### Exercise goal
Each line of the listing that holds "every" counts once; report how many there are, and nothing more.

### Working data
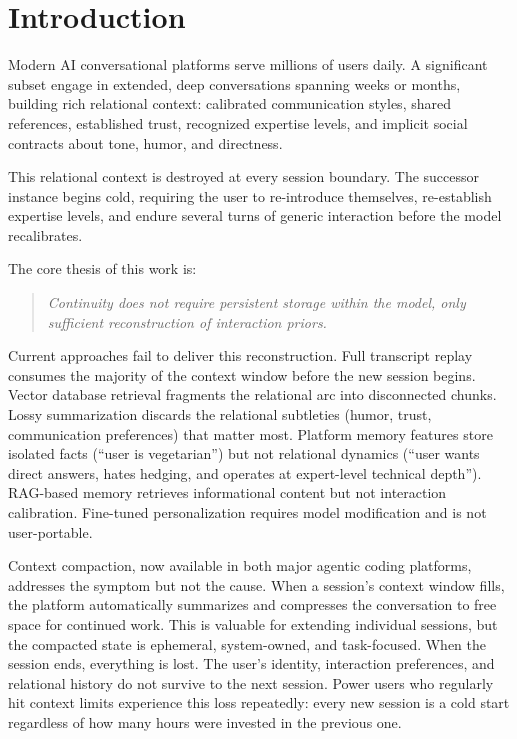 \documentclass[11pt,a4paper]{article}
\begin{document}
\section{Introduction}

Modern AI conversational platforms serve millions of users daily. A significant subset engage in extended, deep conversations spanning weeks or months, building rich relational context: calibrated communication styles, shared references, established trust, recognized expertise levels, and implicit social contracts about tone, humor, and directness.

This relational context is destroyed at every session boundary. The successor instance begins cold, requiring the user to re-introduce themselves, re-establish expertise levels, and endure several turns of generic interaction before the model recalibrates.

The core thesis of this work is:

\begin{quote}
\textit{Continuity does not require persistent storage within the model, only sufficient reconstruction of interaction priors.}
\end{quote}

Current approaches fail to deliver this reconstruction. Full transcript replay consumes the majority of the context window before the new session begins. Vector database retrieval fragments the relational arc into disconnected chunks. Lossy summarization discards the relational subtleties (humor, trust, communication preferences) that matter most. Platform memory features store isolated facts (``user is vegetarian'') but not relational dynamics (``user wants direct answers, hates hedging, and operates at expert-level technical depth''). RAG-based memory retrieves informational content but not interaction calibration. Fine-tuned personalization requires model modification and is not user-portable.

Context compaction, now available in both major agentic coding platforms, addresses the symptom but not the cause. When a session's context window fills, the platform automatically summarizes and compresses the conversation to free space for continued work. This is valuable for extending individual sessions, but the compacted state is ephemeral, system-owned, and task-focused. When the session ends, everything is lost. The user's identity, interaction preferences, and relational history do not survive to the next session. Power users who regularly hit context limits experience this loss repeatedly: every new session is a cold start regardless of how many hours were invested in the previous one.
\end{document}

### Answer box
2